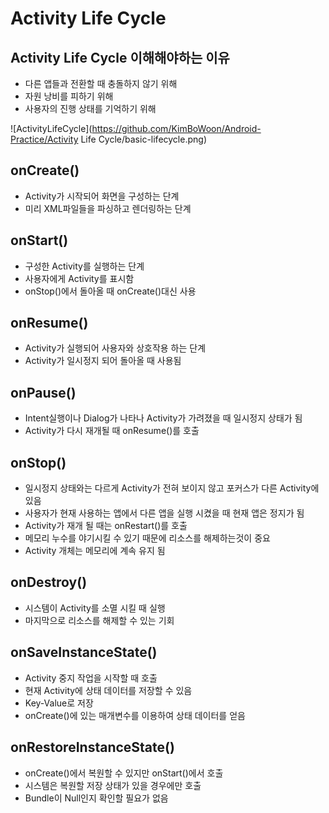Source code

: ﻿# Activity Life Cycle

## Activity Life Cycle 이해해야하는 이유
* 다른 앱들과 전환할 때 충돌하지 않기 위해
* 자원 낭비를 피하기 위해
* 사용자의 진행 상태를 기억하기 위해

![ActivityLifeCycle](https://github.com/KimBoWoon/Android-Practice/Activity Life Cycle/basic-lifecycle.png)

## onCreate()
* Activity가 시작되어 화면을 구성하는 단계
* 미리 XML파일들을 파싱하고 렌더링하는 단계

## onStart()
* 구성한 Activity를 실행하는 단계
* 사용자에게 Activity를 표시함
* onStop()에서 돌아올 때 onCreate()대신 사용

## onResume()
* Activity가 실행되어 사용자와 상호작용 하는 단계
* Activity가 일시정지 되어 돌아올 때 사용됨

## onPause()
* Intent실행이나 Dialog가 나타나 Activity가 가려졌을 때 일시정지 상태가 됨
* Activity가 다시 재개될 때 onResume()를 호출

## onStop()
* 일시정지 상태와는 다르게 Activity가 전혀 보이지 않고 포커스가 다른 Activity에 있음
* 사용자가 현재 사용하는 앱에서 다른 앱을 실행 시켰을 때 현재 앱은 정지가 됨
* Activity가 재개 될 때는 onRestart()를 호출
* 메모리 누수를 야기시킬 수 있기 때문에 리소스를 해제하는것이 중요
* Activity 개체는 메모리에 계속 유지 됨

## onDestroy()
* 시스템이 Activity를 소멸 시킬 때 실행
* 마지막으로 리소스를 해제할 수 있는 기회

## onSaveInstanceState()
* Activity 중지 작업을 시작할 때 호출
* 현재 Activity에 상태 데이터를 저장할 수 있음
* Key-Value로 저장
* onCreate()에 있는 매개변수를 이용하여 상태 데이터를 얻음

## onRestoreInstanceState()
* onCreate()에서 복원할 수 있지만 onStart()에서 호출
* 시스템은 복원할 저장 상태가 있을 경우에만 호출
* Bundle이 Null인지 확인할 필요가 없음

══════════

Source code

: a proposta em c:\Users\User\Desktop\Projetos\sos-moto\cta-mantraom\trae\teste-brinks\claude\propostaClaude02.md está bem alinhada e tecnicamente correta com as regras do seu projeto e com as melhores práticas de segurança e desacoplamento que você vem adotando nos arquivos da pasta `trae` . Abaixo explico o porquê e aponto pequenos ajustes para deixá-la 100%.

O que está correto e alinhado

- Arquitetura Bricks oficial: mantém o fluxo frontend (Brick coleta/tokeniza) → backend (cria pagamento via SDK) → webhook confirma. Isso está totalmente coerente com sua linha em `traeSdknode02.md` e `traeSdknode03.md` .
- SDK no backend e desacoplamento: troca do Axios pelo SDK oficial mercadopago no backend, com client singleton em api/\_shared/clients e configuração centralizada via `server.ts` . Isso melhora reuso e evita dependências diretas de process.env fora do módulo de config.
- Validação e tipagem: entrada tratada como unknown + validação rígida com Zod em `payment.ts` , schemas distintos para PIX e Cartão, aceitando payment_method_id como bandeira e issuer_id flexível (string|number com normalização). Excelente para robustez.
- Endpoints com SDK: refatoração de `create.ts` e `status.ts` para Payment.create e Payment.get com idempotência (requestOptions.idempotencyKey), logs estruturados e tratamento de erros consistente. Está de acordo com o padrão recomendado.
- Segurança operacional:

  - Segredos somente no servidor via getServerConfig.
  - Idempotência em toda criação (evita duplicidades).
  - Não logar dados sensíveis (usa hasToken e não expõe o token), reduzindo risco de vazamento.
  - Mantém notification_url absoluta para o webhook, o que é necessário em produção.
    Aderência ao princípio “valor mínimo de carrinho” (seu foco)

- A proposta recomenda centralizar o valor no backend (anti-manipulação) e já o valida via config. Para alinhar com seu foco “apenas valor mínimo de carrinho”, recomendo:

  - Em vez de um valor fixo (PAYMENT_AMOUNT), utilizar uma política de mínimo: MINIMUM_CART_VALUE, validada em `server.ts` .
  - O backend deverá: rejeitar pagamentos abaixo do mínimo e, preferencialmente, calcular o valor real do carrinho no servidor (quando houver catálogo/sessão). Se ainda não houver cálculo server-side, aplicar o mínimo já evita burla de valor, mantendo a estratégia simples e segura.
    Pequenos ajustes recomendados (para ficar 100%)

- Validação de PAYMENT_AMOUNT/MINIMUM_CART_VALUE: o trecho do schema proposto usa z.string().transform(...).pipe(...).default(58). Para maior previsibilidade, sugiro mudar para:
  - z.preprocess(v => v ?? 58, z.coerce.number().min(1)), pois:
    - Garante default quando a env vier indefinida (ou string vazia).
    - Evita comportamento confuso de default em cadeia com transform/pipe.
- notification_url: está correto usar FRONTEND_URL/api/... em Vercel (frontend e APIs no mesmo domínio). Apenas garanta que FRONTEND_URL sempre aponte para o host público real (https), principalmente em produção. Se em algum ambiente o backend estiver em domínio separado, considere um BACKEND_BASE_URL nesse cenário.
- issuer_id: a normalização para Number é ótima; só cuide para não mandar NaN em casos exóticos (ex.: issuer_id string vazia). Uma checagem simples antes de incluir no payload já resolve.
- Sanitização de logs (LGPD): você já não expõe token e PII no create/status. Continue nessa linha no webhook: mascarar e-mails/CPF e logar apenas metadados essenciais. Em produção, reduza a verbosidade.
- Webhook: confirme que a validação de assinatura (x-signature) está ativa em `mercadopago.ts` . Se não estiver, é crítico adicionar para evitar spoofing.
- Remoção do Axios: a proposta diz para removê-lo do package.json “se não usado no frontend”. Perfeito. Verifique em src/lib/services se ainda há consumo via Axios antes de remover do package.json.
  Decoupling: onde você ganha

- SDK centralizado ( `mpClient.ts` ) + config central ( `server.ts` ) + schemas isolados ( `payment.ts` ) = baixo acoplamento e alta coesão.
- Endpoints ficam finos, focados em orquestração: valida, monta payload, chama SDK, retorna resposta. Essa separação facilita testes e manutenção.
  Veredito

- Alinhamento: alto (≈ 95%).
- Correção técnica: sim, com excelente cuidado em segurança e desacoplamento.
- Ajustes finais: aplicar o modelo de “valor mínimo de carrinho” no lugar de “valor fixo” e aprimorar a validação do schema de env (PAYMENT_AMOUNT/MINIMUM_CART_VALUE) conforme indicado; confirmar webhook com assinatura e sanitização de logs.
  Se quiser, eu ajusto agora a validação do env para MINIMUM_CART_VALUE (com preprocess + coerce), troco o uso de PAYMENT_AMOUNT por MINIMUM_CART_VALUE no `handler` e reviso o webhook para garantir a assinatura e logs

══════════

> **ACTIVITY**: Copy every line of the entries above in which "onStart" occurs.

> **EXERCISE OUTPUT**:
## onStart()
* onCreate()에서 복원할 수 있지만 onStart()에서 호출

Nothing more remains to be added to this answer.